I.1.2. Derechos supuestamente vulnerados
El accionante, alega la vulneración de los derechos al debido proceso y a la propiedad privada de su representado; citando al efecto los arts. 56, 115.II y 117 de la Constitución Política del Estado (CPE).
I.1.3. Petitorio
Solicita se conceda la tutela; y en consecuencia, se disponga dejar sin efecto el Auto de Vista de 20 de octubre de 2011, “en la parte pertinente” en el considerando 2.2 y el Auto complementario de 31 del mismo mes y año, pronunciados por Virginia Rocabado Ayaviri y Renán Jiménez Sempertegui, debiendo la Sala Civil Primera del Tribunal Departamental de Justicia de Cochabamba, dictar un nuevo auto con la debida fundamentación, conforme al art. 236 del CPC, corrigiendo el acto ilegal provocado por el Auto definitivo de 25 de enero de 2011, complementado por el de 5 de febrero del mismo año.
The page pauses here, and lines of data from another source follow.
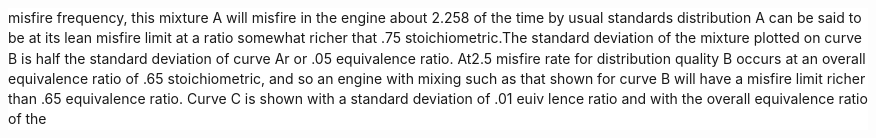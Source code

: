 misfire frequency, this mixture A will misfire in the engine about 2.258 of the time by usual standards distribution A can be said to be at its lean misfire limit at a ratio somewhat richer that .75 stoichiometric.The standard deviation of the mixture plotted on curve B is half the standard deviation of curve Ar or .05 equivalence ratio. At2.5 misfire rate for distribution quality B occurs at an overall equivalence ratio of .65 stoichiometric, and so an engine with mixing such as that shown for curve B will have a misfire limit richer than .65 equivalence ratio. Curve C is shown with a standard deviation of .01 euiv lence ratio and with the overall equivalence ratio of the
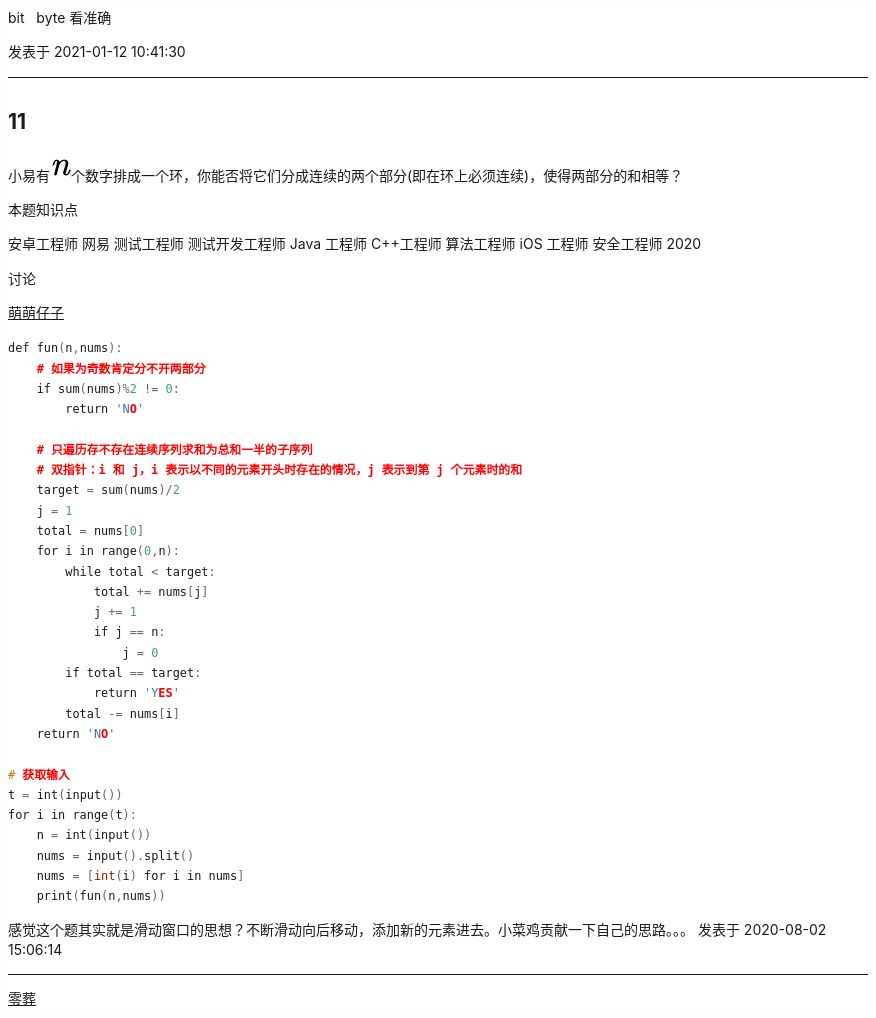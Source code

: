 bit   byte 看准确

发表于 2021-01-12 10:41:30

* * *

## 11

小易有![](img/ff9444dc223cf935fc0b1ad7803a4598.svg)个数字排成一个环，你能否将它们分成连续的两个部分(即在环上必须连续)，使得两部分的和相等？

本题知识点

安卓工程师 网易 测试工程师 测试开发工程师 Java 工程师 C++工程师 算法工程师 iOS 工程师 安全工程师 2020

讨论

[萌萌仔子](https://www.nowcoder.com/profile/579702059)

```cpp
def fun(n,nums):
    # 如果为奇数肯定分不开两部分
    if sum(nums)%2 != 0:
        return 'NO'

    # 只遍历存不存在连续序列求和为总和一半的子序列
    # 双指针：i 和 j，i 表示以不同的元素开头时存在的情况，j 表示到第 j 个元素时的和
    target = sum(nums)/2
    j = 1 
    total = nums[0] 
    for i in range(0,n):
        while total < target:
            total += nums[j]
            j += 1
            if j == n:
                j = 0
        if total == target:
            return 'YES'
        total -= nums[i]
    return 'NO'

# 获取输入
t = int(input())
for i in range(t):
    n = int(input())
    nums = input().split()
    nums = [int(i) for i in nums]
    print(fun(n,nums))
```

感觉这个题其实就是滑动窗口的思想？不断滑动向后移动，添加新的元素进去。小菜鸡贡献一下自己的思路。。。 发表于 2020-08-02 15:06:14

* * *

[零葬](https://www.nowcoder.com/profile/75718849)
I.2. Audiencia y Resolución del Tribunal de garantías
Instalada la audiencia de consideración de la acción de amparo constitucional el 5 de octubre de 2012, en presencia de la parte accionante, y en ausencia de las autoridades demandadas y del tercero interesado (fs. 337 a 339 vta.), se produjeron los siguientes actuados:
I.2.1. Ratificación y ampliación de la acciónEl accionante por su representada, ratificó el tenor íntegro del memorial de acción de amparo constitucional, y añadiendo manifestó: a) Si bien la norma ha establecido que no puede suspenderse la ejecución; empero, el Código de Procedimiento Civil, establece que si se opone la falsedad, los jueces podrán según las circunstancias suspender la ejecución; norma que fue desconocida por las autoridades demandadas que pronunciaron las resoluciones impugnadas; y, b) De acuerdo a la jurisprudencia que es de cumplimiento obligatorio, ésta dispone la suspensión de la ejecución de un proceso ejecutivo, mientras que en el proceso ordinario se establezca sobre la validez o invalidez de los mismos; en su caso, no se hace referencia al art. 1289 del CC, norma que permite de acuerdo a las circunstancias disponer la suspensión provisional de las sentencias.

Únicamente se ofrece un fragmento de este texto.